_What needs to be done_: Each line of the data below goes into the copy exactly; pictures do not.

• • • •

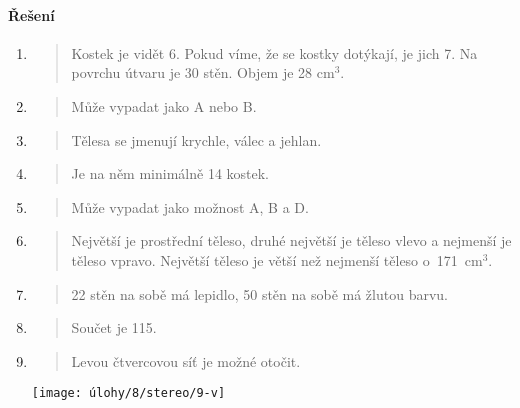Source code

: \paragraph{Řešení}
\begin{enumerate}
    \item
    \begin{quote}
        Kostek je vidět 6. Pokud víme, že se kostky dotýkají, je jich 7. Na povrchu útvaru je 30 stěn. Objem je 28 cm$^{3}$.
    \end{quote}

    \item
    \begin{quote}
        Může vypadat jako A nebo B.
    \end{quote}

    \item
    \begin{quote}
        Tělesa se jmenují krychle, válec a jehlan.
    \end{quote}

    \item
    \begin{quote}
        Je na něm minimálně 14 kostek.
    \end{quote}

    \item
    \begin{quote}
        Může vypadat jako možnost A, B a D.
    \end{quote}

    \item
    \begin{quote}
        Největší je prostřední těleso, druhé největší je těleso vlevo a nejmenší je těleso vpravo.
        Největší těleso je větší než nejmenší těleso o~171~cm$^{3}$.
    \end{quote}

    \item
    \begin{quote}
        22 stěn na sobě má lepidlo, 50 stěn na sobě má žlutou barvu.
    \end{quote}

    \item
    \begin{quote}
        Součet je 115.
    \end{quote}

    \item
    \begin{quote}
    	Levou čtvercovou síť je možné otočit.
    \end{quote}
    \centering
    \texttt{[image: úlohy/8/stereo/9-v]}


\end{enumerate}
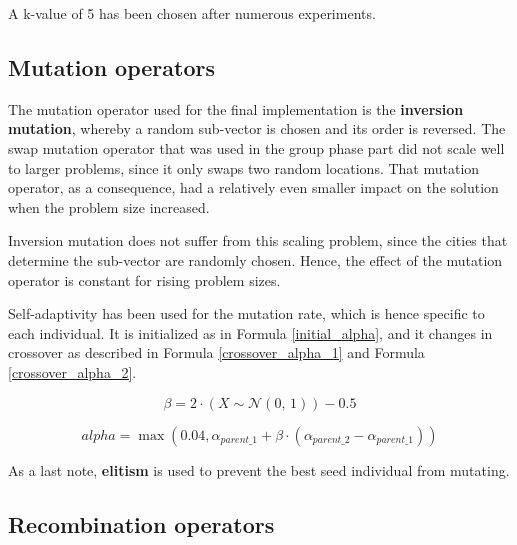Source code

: \documentclass[a4paper,10pt]{article}
\newcommand{\ReplaceMe}[1]{{\color{blue}#1}}
\begin{document}
A k-value of 5 has been chosen after numerous experiments.

\subsection{Mutation operators}
\label{mutation}
The mutation operator used for the final implementation is the \textbf{inversion mutation}, whereby a random sub-vector is chosen and its order is reversed. The swap mutation operator that was used in the group phase part did not scale well to larger problems, since it only swaps two random locations. That mutation operator, as a consequence, had a relatively even smaller impact on the solution when the problem size increased.

Inversion mutation does not suffer from this scaling problem, since the cities that determine the sub-vector are randomly chosen. Hence, the effect of the mutation operator is constant for rising problem sizes.  

Self-adaptivity has been used for the mutation rate, which is hence specific to each individual. It is initialized as in Formula \ref{initial_alpha}, and it changes in crossover as described in Formula \ref{crossover_alpha_1} and Formula \ref{crossover_alpha_2}.

\begin{equation}
    \label{crossover_alpha_1}
    \beta = 2 \cdot (X \sim \mathcal{N}(0,\,1)) - 0.5
\end{equation}

\begin{equation}
    \label{crossover_alpha_2}
    alpha = \max(0.04, \alpha_{parent\_1} + \beta \cdot (\alpha_{parent\_2} - \alpha_{parent\_1}))
\end{equation}

As a last note, \textbf{elitism} is used to prevent the best seed individual from mutating.

\subsection{Recombination operators}
\label{recombination}
\end{document}
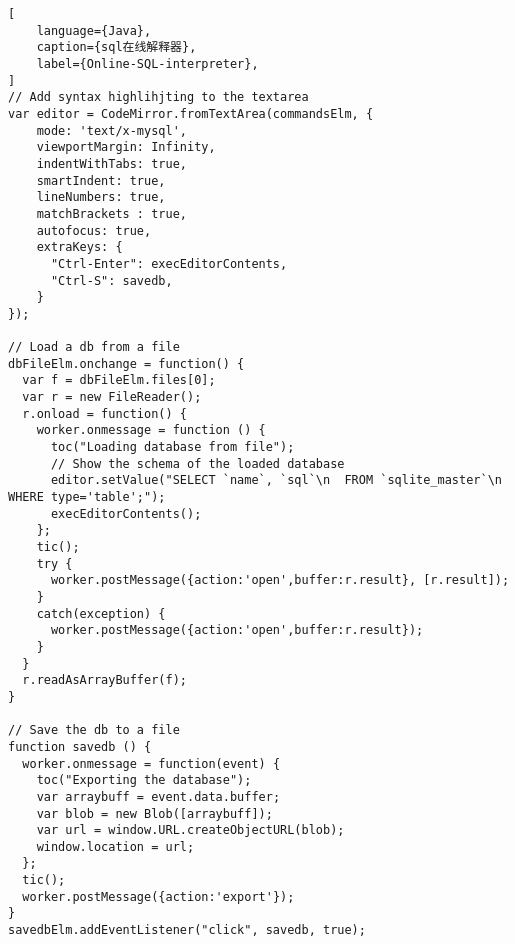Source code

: \begin{lstlisting}[
    language={Java},
    caption={sql在线解释器},
    label={Online-SQL-interpreter},
]
// Add syntax highlihjting to the textarea
var editor = CodeMirror.fromTextArea(commandsElm, {
    mode: 'text/x-mysql',
    viewportMargin: Infinity,
    indentWithTabs: true,
    smartIndent: true,
    lineNumbers: true,
    matchBrackets : true,
    autofocus: true,
    extraKeys: {
      "Ctrl-Enter": execEditorContents,
      "Ctrl-S": savedb,
    }
});

// Load a db from a file
dbFileElm.onchange = function() {
  var f = dbFileElm.files[0];
  var r = new FileReader();
  r.onload = function() {
    worker.onmessage = function () {
      toc("Loading database from file");
      // Show the schema of the loaded database
      editor.setValue("SELECT `name`, `sql`\n  FROM `sqlite_master`\n  WHERE type='table';");
      execEditorContents();
    };
    tic();
    try {
      worker.postMessage({action:'open',buffer:r.result}, [r.result]);
    }
    catch(exception) {
      worker.postMessage({action:'open',buffer:r.result});
    }
  }
  r.readAsArrayBuffer(f);
}

// Save the db to a file
function savedb () {
  worker.onmessage = function(event) {
    toc("Exporting the database");
    var arraybuff = event.data.buffer;
    var blob = new Blob([arraybuff]);
    var url = window.URL.createObjectURL(blob);
    window.location = url;
  };
  tic();
  worker.postMessage({action:'export'});
}
savedbElm.addEventListener("click", savedb, true);
\end{lstlisting}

• • • •

_Result of this task_:
Source code

: \paragraph{Řešení}
\begin{enumerate}
    \item
    \begin{quote}
        Kostek je vidět 6. Pokud víme, že se kostky dotýkají, je jich 7. Na povrchu útvaru je 30 stěn. Objem je 28 cm$^{3}$.
    \end{quote}

    \item
    \begin{quote}
        Může vypadat jako A nebo B.
    \end{quote}

    \item
    \begin{quote}
        Tělesa se jmenují krychle, válec a jehlan.
    \end{quote}

    \item
    \begin{quote}
        Je na něm minimálně 14 kostek.
    \end{quote}

    \item
    \begin{quote}
        Může vypadat jako možnost A, B a D.
    \end{quote}

    \item
    \begin{quote}
        Největší je prostřední těleso, druhé největší je těleso vlevo a nejmenší je těleso vpravo.
        Největší těleso je větší než nejmenší těleso o~171~cm$^{3}$.
    \end{quote}

    \item
    \begin{quote}
        22 stěn na sobě má lepidlo, 50 stěn na sobě má žlutou barvu.
    \end{quote}

    \item
    \begin{quote}
        Součet je 115.
    \end{quote}

    \item
    \begin{quote}
    	Levou čtvercovou síť je možné otočit.
    \end{quote}
    \centering
    \texttt{[image: úlohy/8/stereo/9-v]}


\end{enumerate}
Source code

: \documentclass[a4paper,10pt]{article}
\newcommand{\ReplaceMe}[1]{{\color{blue}#1}}
\begin{document}
A k-value of 5 has been chosen after numerous experiments.

\subsection{Mutation operators}
\label{mutation}
The mutation operator used for the final implementation is the \textbf{inversion mutation}, whereby a random sub-vector is chosen and its order is reversed. The swap mutation operator that was used in the group phase part did not scale well to larger problems, since it only swaps two random locations. That mutation operator, as a consequence, had a relatively even smaller impact on the solution when the problem size increased.

Inversion mutation does not suffer from this scaling problem, since the cities that determine the sub-vector are randomly chosen. Hence, the effect of the mutation operator is constant for rising problem sizes.  

Self-adaptivity has been used for the mutation rate, which is hence specific to each individual. It is initialized as in Formula \ref{initial_alpha}, and it changes in crossover as described in Formula \ref{crossover_alpha_1} and Formula \ref{crossover_alpha_2}.

\begin{equation}
    \label{crossover_alpha_1}
    \beta = 2 \cdot (X \sim \mathcal{N}(0,\,1)) - 0.5
\end{equation}

\begin{equation}
    \label{crossover_alpha_2}
    alpha = \max(0.04, \alpha_{parent\_1} + \beta \cdot (\alpha_{parent\_2} - \alpha_{parent\_1}))
\end{equation}

As a last note, \textbf{elitism} is used to prevent the best seed individual from mutating.

\subsection{Recombination operators}
\label{recombination}
\end{document}
Source code

: \begin{lstlisting}[
    language={Java},
    caption={sql在线解释器},
    label={Online-SQL-interpreter},
]
// Add syntax highlihjting to the textarea
var editor = CodeMirror.fromTextArea(commandsElm, {
    mode: 'text/x-mysql',
    viewportMargin: Infinity,
    indentWithTabs: true,
    smartIndent: true,
    lineNumbers: true,
    matchBrackets : true,
    autofocus: true,
    extraKeys: {
      "Ctrl-Enter": execEditorContents,
      "Ctrl-S": savedb,
    }
});

// Load a db from a file
dbFileElm.onchange = function() {
  var f = dbFileElm.files[0];
  var r = new FileReader();
  r.onload = function() {
    worker.onmessage = function () {
      toc("Loading database from file");
      // Show the schema of the loaded database
      editor.setValue("SELECT `name`, `sql`\n  FROM `sqlite_master`\n  WHERE type='table';");
      execEditorContents();
    };
    tic();
    try {
      worker.postMessage({action:'open',buffer:r.result}, [r.result]);
    }
    catch(exception) {
      worker.postMessage({action:'open',buffer:r.result});
    }
  }
  r.readAsArrayBuffer(f);
}

// Save the db to a file
function savedb () {
  worker.onmessage = function(event) {
    toc("Exporting the database");
    var arraybuff = event.data.buffer;
    var blob = new Blob([arraybuff]);
    var url = window.URL.createObjectURL(blob);
    window.location = url;
  };
  tic();
  worker.postMessage({action:'export'});
}
savedbElm.addEventListener("click", savedb, true);
\end{lstlisting}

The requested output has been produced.